Rather than dup the same topic Eye decided to piggy back this one....
Eye am clear - b/c what must be understood is this: If there is important her/his story that is happening or in the making at any time and at any place-- WE WERE IN IT!!!!!
... On the issue of a complexion test... I do believe that people who want to deny Hannibal blackness are being unfairly selective in their use of this racial terminology. No matter what Hannibal was he was a man with brown skin. The ancients make it entirely clear how strange and barbaric white-skinned, blond haired people were considered. The Celts and Gauls from Northern Italy northward were spoken of disparagingly by Romans and Greeks in part because of their unnatural whiteness. White, blond, tall: these were the characteristics of barbarians. So Hannibal, being south of Rome and from African soil, was at the very least a brown-skinned man, much more familiar and respected in the ancient world.

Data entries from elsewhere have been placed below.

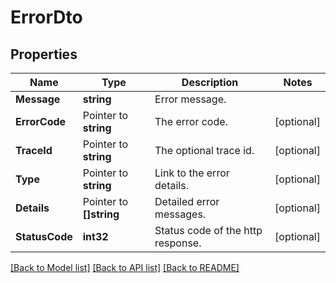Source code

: # ErrorDto

## Properties

Name | Type | Description | Notes
------------ | ------------- | ------------- | -------------
**Message** | **string** | Error message. | 
**ErrorCode** | Pointer to **string** | The error code. | [optional] 
**TraceId** | Pointer to **string** | The optional trace id. | [optional] 
**Type** | Pointer to **string** | Link to the error details. | [optional] 
**Details** | Pointer to **[]string** | Detailed error messages. | [optional] 
**StatusCode** | **int32** | Status code of the http response. | [optional] 

[[Back to Model list]](../README.md#documentation-for-models) [[Back to API list]](../README.md#documentation-for-api-endpoints) [[Back to README]](../README.md)



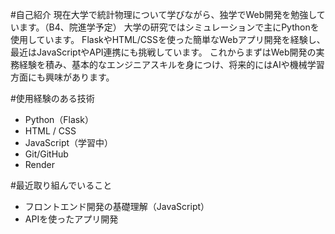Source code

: #自己紹介
現在大学で統計物理について学びながら、独学でWeb開発を勉強しています。（B4、院進学予定）
大学の研究ではシミュレーションで主にPythonを使用しています。
FlaskやHTML/CSSを使った簡単なWebアプリ開発を経験し、最近はJavaScriptやAPI連携にも挑戦しています。
これからまずはWeb開発の実務経験を積み、基本的なエンジニアスキルを身につけ、将来的にはAIや機械学習方面にも興味があります。

#使用経験のある技術
- Python（Flask）
- HTML / CSS
- JavaScript（学習中）
- Git/GitHub
- Render

#最近取り組んでいること
- フロントエンド開発の基礎理解（JavaScript）
- APIを使ったアプリ開発
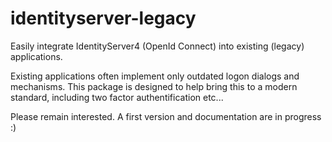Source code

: # identityserver-legacy

Easily integrate IdentityServer4 (OpenId Connect) into existing (legacy) applications.

Existing applications often implement only outdated logon dialogs and mechanisms. This package is designed to help bring this to a modern standard, including two factor authentification etc...

Please remain interested.
A first version and documentation are in progress :)
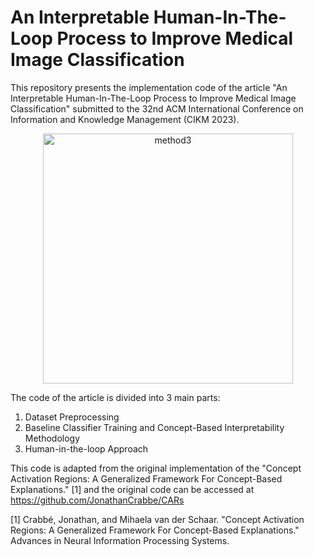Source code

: # An Interpretable Human-In-The-Loop Process to Improve Medical Image Classification


This repository presents the implementation code of the article "An Interpretable Human-In-The-Loop Process to Improve Medical Image Classification" submitted to the 32nd ACM International Conference on Information and Knowledge Management (CIKM 2023).

<p align="center">
 <img src="https://github.com/joanacsantos/Mammography_Image_Interpretability/assets/57224933/27b91a90-3d07-4726-ae70-164ff666caf1" alt="method3" width="400">
</p>

The code of the article is divided into 3 main parts:
 1. Dataset Preprocessing
 2. Baseline Classifier Training and Concept-Based Interpretability Methodology
 3. Human-in-the-loop Approach

This code is adapted from the original implementation of the "Concept Activation Regions: A Generalized Framework For Concept-Based Explanations." [1] and the original code can be accessed at https://github.com/JonathanCrabbe/CARs


[1] Crabbé, Jonathan, and Mihaela van der Schaar. "Concept Activation Regions: A Generalized Framework For Concept-Based Explanations." Advances in Neural Information Processing Systems.
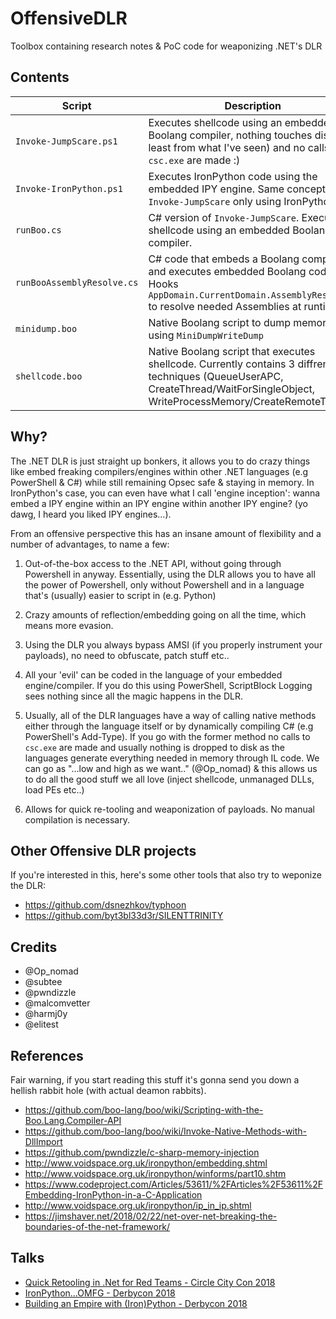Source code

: # OffensiveDLR

Toolbox containing research notes & PoC code for weaponizing .NET's DLR

## Contents

| Script | Description|
| --- | --- |
| `Invoke-JumpScare.ps1` | Executes shellcode using an embedded Boolang compiler, nothing touches disk (at least from what I've seen) and no calls to `csc.exe` are made :) |
| `Invoke-IronPython.ps1`  | Executes IronPython code using the embedded IPY engine. Same concept as `Invoke-JumpScare` only using IronPython. |
| `runBoo.cs` | C# version of `Invoke-JumpScare`. Executes shellcode using an embedded Boolang compiler.|
| `runBooAssemblyResolve.cs` | C# code that embeds a Boolang compiler and executes embedded Boolang code. Hooks `AppDomain.CurrentDomain.AssemblyResolve` to resolve needed Assemblies at runtime.|
| `minidump.boo` | Native Boolang script to dump memory using `MiniDumpWriteDump` |
| `shellcode.boo`| Native Boolang script that executes shellcode. Currently contains 3 diffrent techniques (QueueUserAPC, CreateThread/WaitForSingleObject, WriteProcessMemory/CreateRemoteThread) |

## Why?
The .NET DLR is just straight up bonkers, it allows you to do crazy things like embed freaking compilers/engines within other .NET languages (e.g PowerShell & C#) while still remaining Opsec safe & staying in memory.
In IronPython's case, you can even have what I call 'engine inception': wanna embed a IPY engine within an IPY engine within another IPY engine? (yo dawg, I heard you liked IPY engines...).

From an offensive perspective this has an insane amount of flexibility and a number of advantages, to name a few:

1. Out-of-the-box access to the .NET API, without going through Powershell in anyway. Essentially, using the DLR allows you to have all the power of Powershell, only without Powershell and in a language that's (usually) easier to script in (e.g. Python)

2. Crazy amounts of reflection/embedding going on all the time, which means more evasion.

3. Using the DLR you always bypass AMSI (if you properly instrument your payloads), no need to obfuscate, patch stuff etc..

4. All your 'evil' can be coded in the language of your embedded engine/compiler. If you do this using PowerShell, ScriptBlock Logging sees nothing since all the magic happens in the DLR.

5. Usually, all of the DLR languages have a way of calling native methods either through the language itself or by dynamically compiling C# (e.g PowerShell's Add-Type).
   If you go with the former method no calls to `csc.exe` are made and usually nothing is dropped to disk as the languages generate everything needed in memory through IL code.
   We can go as "...low and high as we want.." (@Op_nomad) & this allows us to do all the good stuff we all love (inject shellcode, unmanaged DLLs, load PEs etc..)

6. Allows for quick re-tooling and weaponization of payloads. No manual compilation is necessary.

## Other Offensive DLR projects

If you're interested in this, here's some other tools that also try to weponize the DLR:

- https://github.com/dsnezhkov/typhoon
- https://github.com/byt3bl33d3r/SILENTTRINITY

## Credits
 - @Op_nomad
 - @subtee
 - @pwndizzle
 - @malcomvetter
 - @harmj0y
 - @elitest

##  References

Fair warning, if you start reading this stuff it's gonna send you down a hellish rabbit hole (with actual deamon rabbits).

- https://github.com/boo-lang/boo/wiki/Scripting-with-the-Boo.Lang.Compiler-API
- https://github.com/boo-lang/boo/wiki/Invoke-Native-Methods-with-DllImport
- https://github.com/pwndizzle/c-sharp-memory-injection
- http://www.voidspace.org.uk/ironpython/embedding.shtml
- http://www.voidspace.org.uk/ironpython/winforms/part10.shtm
- https://www.codeproject.com/Articles/53611/%2FArticles%2F53611%2FEmbedding-IronPython-in-a-C-Application
- http://www.voidspace.org.uk/ironpython/ip_in_ip.shtml
- https://jimshaver.net/2018/02/22/net-over-net-breaking-the-boundaries-of-the-net-framework/

## Talks

- [Quick Retooling in .Net for Red Teams - Circle City Con 2018](https://www.youtube.com/watch?v=XjNm99mQmKo)
- [IronPython...OMFG - Derbycon 2018](https://www.youtube.com/watch?v=NaFiAx737qgv)
- [Building an Empire with (Iron)Python - Derbycon 2018](https://www.youtube.com/watch?v=C04TD4dVLSk)

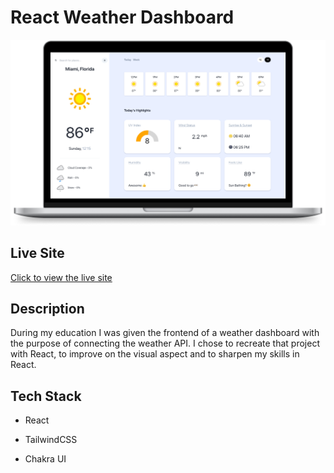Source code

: # React Weather Dashboard


![Live site preview](./assets/weather-dash-mac.png)
## Live Site 

[Click to view the live site](https://zachshouts.github.io/react-weather-dashboard/)



## Description

During my education I was given the frontend of a weather dashboard with the purpose of connecting the weather API. I chose to recreate that project with React, to improve on the visual aspect and to sharpen my skills in React.

## Tech Stack

- React

- TailwindCSS

- Chakra UI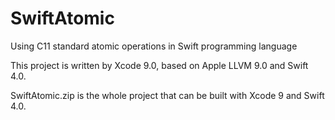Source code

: # SwiftAtomic
Using C11 standard atomic operations in Swift programming language

This project is written by Xcode 9.0, based on Apple LLVM 9.0 and Swift 4.0.

SwiftAtomic.zip is the whole project that can be built with Xcode 9 and Swift 4.0.
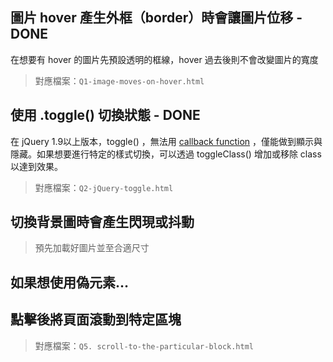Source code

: ## 圖片 hover 產生外框（border）時會讓圖片位移 - DONE
在想要有 hover 的圖片先預設透明的框線，hover 過去後則不會改變圖片的寬度
> 對應檔案：`Q1-image-moves-on-hover.html`

## 使用 .toggle() 切換狀態 - DONE
在 jQuery 1.9以上版本，toggle() ，無法用 [callback function](https://expect7.pixnet.net/blog/post/38296922) ，僅能做到顯示與隱藏。如果想要進行特定的樣式切換，可以透過 toggleClass() 增加或移除 class 以達到效果。 
> 對應檔案：`Q2-jQuery-toggle.html`

## 切換背景圖時會產生閃現或抖動
> 預先加載好圖片並至合適尺寸

## 如果想使用偽元素…

## 點擊後將頁面滾動到特定區塊　
> 對應檔案：`Q5. scroll-to-the-particular-block.html`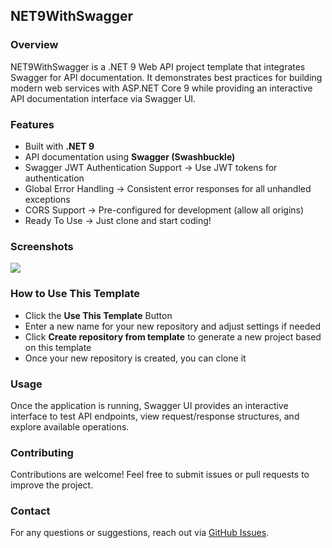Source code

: ## NET9WithSwagger

### Overview
NET9WithSwagger is a .NET 9 Web API project template that integrates Swagger for API documentation. It demonstrates best practices for building modern web services with ASP.NET Core 9 while providing an interactive API documentation interface via Swagger UI.

### Features
- Built with **.NET 9**
- API documentation using **Swagger (Swashbuckle)**
- Swagger JWT Authentication Support -> Use JWT tokens for authentication
- Global Error Handling -> Consistent error responses for all unhandled exceptions
- CORS Support -> Pre-configured for development (allow all origins)
- Ready To Use -> Just clone and start coding!

### Screenshots
![](https://github.com/user-attachments/assets/bfc17ca6-86d7-4781-9208-aef82192ad5c)

### How to Use This Template
- Click the **Use This Template** Button
- Enter a new name for your new repository and adjust settings if needed
- Click **Create repository from template** to generate a new project based on this template
- Once your new repository is created, you can clone it

### Usage
Once the application is running, Swagger UI provides an interactive interface to test API endpoints, view request/response structures, and explore available operations.

### Contributing
Contributions are welcome! Feel free to submit issues or pull requests to improve the project.

### Contact
For any questions or suggestions, reach out via [GitHub Issues](https://github.com/AenuHub/NET9WithSwagger/issues).
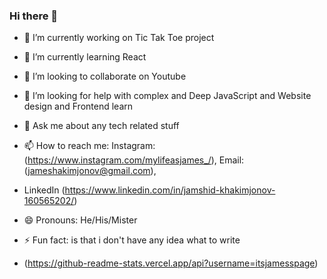 ### Hi there 👋

- 🔭 I’m currently working on Tic Tak Toe project
- 🌱 I’m currently learning React
- 👯 I’m looking to collaborate on Youtube  
- 🤔 I’m looking for help with complex and Deep JavaScript and Website design and Frontend learn
- 💬 Ask me about any tech related stuff
- 📫 How to reach me: Instagram: (https://www.instagram.com/mylifeasjames_/), Email: (jameshakimjonov@gmail.com),
- LinkedIn (https://www.linkedin.com/in/jamshid-khakimjonov-160565202/)
- 😄 Pronouns: He/His/Mister
- ⚡ Fun fact: is that i don't have any idea what to write


- (https://github-readme-stats.vercel.app/api?username=itsjamesspage)

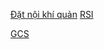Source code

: [Đặt nội khí quản](../100%20Reference%20notes/%C4%90%E1%BA%B7t%20n%E1%BB%99i%20kh%C3%AD%20qu%E1%BA%A3n.md)
[RSI](RSI.md)

[GCS](../The%20TRIO/GCS.md)
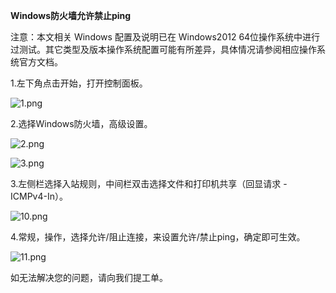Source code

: **Windows防火墙允许禁止ping**

注意：本文相关 Windows 配置及说明已在 Windows2012 64位操作系统中进行过测试。其它类型及版本操作系统配置可能有所差异，具体情况请参阅相应操作系统官方文档。

1.左下角点击开始，打开控制面板。

![1.png](http://img1.jcloudcs.com/cms/daec309e-77d8-4027-bc05-861cf8d7b5ef20170810112338.png)

2.选择Windows防火墙，高级设置。

![2.png](http://img1.jcloudcs.com/cms/00118460-ffff-4529-9006-db84d63b29a020170810112508.png)

![3.png](http://img1.jcloudcs.com/cms/30b6e2cc-2dc6-40fc-beb4-82ef610d8d2e20170810112539.png)

3.左侧栏选择入站规则，中间栏双击选择文件和打印机共享（回显请求 - ICMPv4-In）。

![10.png](https://img1.jcloudcs.com/cms/d97b81cd-4c98-4e10-bc22-4aeb38b8d90e20170810114319.png)

4.常规，操作，选择允许/阻止连接，来设置允许/禁止ping，确定即可生效。

![11.png](https://img1.jcloudcs.com/cms/47859573-e5c0-41a2-a6b9-aa3e331ad76e20170810114525.png)

如无法解决您的问题，请向我们提工单。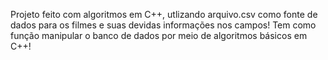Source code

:Projeto feito com algoritmos em C++, utlizando arquivo.csv como fonte de dados para os filmes e suas devidas informações nos campos! Tem como função manipular o banco de dados por meio de algoritmos básicos em C++!

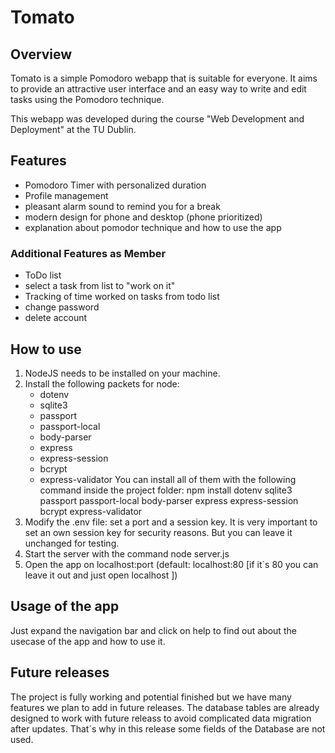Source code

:# Tomato

## Overview

Tomato is a simple Pomodoro webapp that is suitable for everyone. It aims to provide an attractive user interface and an easy way to write and edit tasks using the Pomodoro technique.

This webapp was developed during the course "Web Development and Deployment" at the TU Dublin.

## Features

- Pomodoro Timer with personalized duration
- Profile management
- pleasant alarm sound to remind you for a break
- modern design for phone and desktop (phone prioritized)
- explanation about pomodor technique and how to use the app

### Additional Features as Member

- ToDo list
- select a task from list to "work on it"
- Tracking of time worked on tasks from todo list
- change password
- delete account

## How to use

1. NodeJS needs to be installed on your machine.
2. Install the following packets for node:
    - dotenv
    - sqlite3
    - passport
    - passport-local
    - body-parser
    - express
    - express-session
    - bcrypt
    - express-validator
    You can install all of them with the following command inside the project folder:
    npm install dotenv sqlite3 passport passport-local body-parser express express-session bcrypt express-validator
3. Modify the .env file: set a port and a session key. It is very important to set an own session key for security reasons. But you can leave it unchanged for testing.
4. Start the server with the command node server.js
5. Open the app on localhost:port (default: localhost:80 
[if it´s 80 you can leave it out and just open localhost ])

## Usage of the app
Just expand the navigation bar and click on help to find out about the usecase of the app and how to use it.

## Future releases
The project is fully working and potential finished but we have many features we plan to add in future releases. The database tables are already designed to work with future releass to avoid complicated data migration after updates. That´s why in this release some fields of the Database are not used.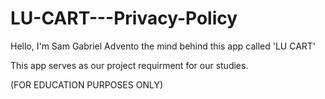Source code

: # LU-CART---Privacy-Policy

Hello, I'm Sam Gabriel Advento the mind behind this app called 'LU CART'

This app serves as our project requirment for our studies.

(FOR EDUCATION PURPOSES ONLY)
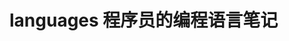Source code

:  # languages 程序员的编程语言笔记                  
            
                            
                            
                                  
             
              
   
 
    
      
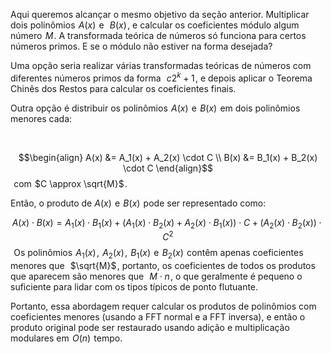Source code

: 
Aqui queremos alcançar o mesmo objetivo da seção anterior. Multiplicar dois polinômios  $A(x)$  e  
$B(x)$ , e calcular os coeficientes módulo algum número  $M$ . A transformada teórica de números só funciona para certos números primos. E se o módulo não estiver na forma desejada?

Uma opção seria realizar várias transformadas teóricas de números com diferentes números primos da forma  
$c 2^k + 1$ , e depois aplicar o Teorema Chinês dos Restos para calcular os coeficientes finais.

Outra opção é distribuir os polinômios  $A(x)$  e  $B(x)$  em dois polinômios menores cada:

  
 
 
$$\begin{align} A(x) &= A_1(x) + A_2(x) \cdot C \\ B(x) &= B_1(x) + B_2(x) \cdot C \end{align}$$ 
com  $C \approx \sqrt{M}$ .

Então, o produto de $A(x)$  e  $B(x)$  pode ser representado como:

$$A(x) \cdot B(x) = A_1(x) \cdot B_1(x) + \left(A_1(x) \cdot B_2(x) + A_2(x) \cdot B_1(x)\right)\cdot C + \left(A_2(x) \cdot B_2(x)\right)\cdot C^2$$ 
Os polinômios  $A_1(x)$ ,  $A_2(x)$ ,  $B_1(x)$  e  $B_2(x)$  contêm apenas coeficientes menores que  
$\sqrt{M}$ , portanto, os coeficientes de todos os produtos que aparecem são menores que  
$M \cdot n$ , o que geralmente é pequeno o suficiente para lidar com os tipos típicos de ponto flutuante.

Portanto, essa abordagem requer calcular os produtos de polinômios com coeficientes menores (usando a FFT normal e a FFT inversa), e então o produto original pode ser restaurado usando adição e multiplicação modulares em  $O(n)$  tempo.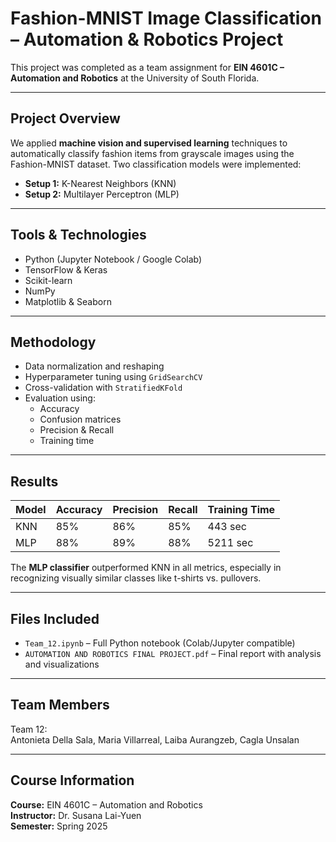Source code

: # Fashion-MNIST Image Classification – Automation & Robotics Project

This project was completed as a team assignment for **EIN 4601C – Automation and Robotics** at the University of South Florida.

---

##  Project Overview

We applied **machine vision and supervised learning** techniques to automatically classify fashion items from grayscale images using the Fashion-MNIST dataset. Two classification models were implemented:

- **Setup 1:** K-Nearest Neighbors (KNN)
- **Setup 2:** Multilayer Perceptron (MLP)

---

##  Tools & Technologies

- Python (Jupyter Notebook / Google Colab)
- TensorFlow & Keras
- Scikit-learn
- NumPy
- Matplotlib & Seaborn

---

##  Methodology

- Data normalization and reshaping
- Hyperparameter tuning using `GridSearchCV`
- Cross-validation with `StratifiedKFold`
- Evaluation using:
  - Accuracy
  - Confusion matrices
  - Precision & Recall
  - Training time

---

##  Results

| Model | Accuracy | Precision | Recall | Training Time |
|-------|----------|-----------|--------|----------------|
| KNN   | 85%      | 86%       | 85%    | 443 sec        |
| MLP   | 88%      | 89%       | 88%    | 5211 sec       |

The **MLP classifier** outperformed KNN in all metrics, especially in recognizing visually similar classes like t-shirts vs. pullovers.

---

## Files Included

- `Team_12.ipynb` – Full Python notebook (Colab/Jupyter compatible)
- `AUTOMATION AND ROBOTICS FINAL PROJECT.pdf` – Final report with analysis and visualizations

---
## Team Members

Team 12:  
Antonieta Della Sala, Maria Villarreal, Laiba Aurangzeb, Cagla Unsalan

---

## Course Information

**Course:** EIN 4601C – Automation and Robotics  
**Instructor:** Dr. Susana Lai-Yuen  
**Semester:** Spring 2025

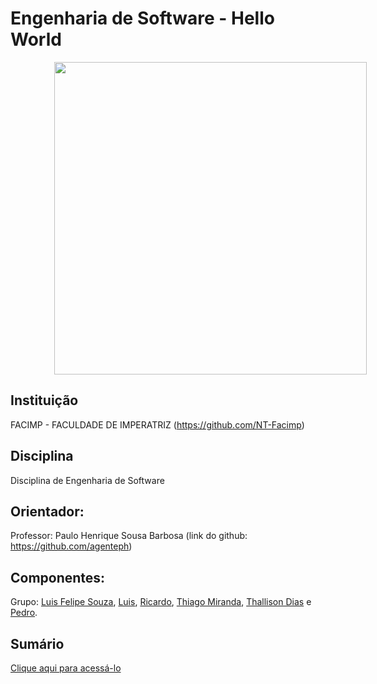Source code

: <h1>Engenharia de Software - Hello World</h1>

<img src="https://www.stoodi.com.br/wp-content/uploads/2020/03/engenharia-de-software-1.jpg" width="500px" height="500px" style="margin-left: 70px;">


<h2>Instituição</h2>

FACIMP - FACULDADE DE IMPERATRIZ (https://github.com/NT-Facimp)

<h2>Disciplina</h2>

Disciplina de Engenharia de Software 

<h2>Orientador:</h2>

Professor: Paulo Henrique Sousa Barbosa (link do github: https://github.com/agenteph)

<h2>Componentes:</h2>

Grupo: <a href="https://github.com/LF21-O-souza">Luis Felipe Souza</a>, <a href="https://github.com/Luysd2">Luis</a>, <a href="https://github.com/ricarrdoo">Ricardo</a>, <a href="https://github.com/thiagoam74">Thiago Miranda</a>, 
<a href="https://github.com/ThalissonDias">Thallison Dias</a> e <a href="https://github.com/p3drodeveloper">Pedro</a>.

<h2>Sumário</h2>

<a href="https://github.com/LF21-O-souza/Soft-Hello-Wolrd/wiki/Sum%C3%A1rio">Clique aqui para acessá-lo</a>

This kind of school of thought, below, is what we are up against, bro. Chaya Chaim, and explains why White folk are so upset at Black Hannibal ... Its nearly heartbreaking:
Hannibal’s ethnicity and physical appearance
HANNIBAL
WRITTEN BY:
Patrick-Hunt
... The issue of Hannibal’s ethnicity and what he looked like are no doubt vital to many but remain contentious matters even to scholars. Let me try to explain why in the following several points.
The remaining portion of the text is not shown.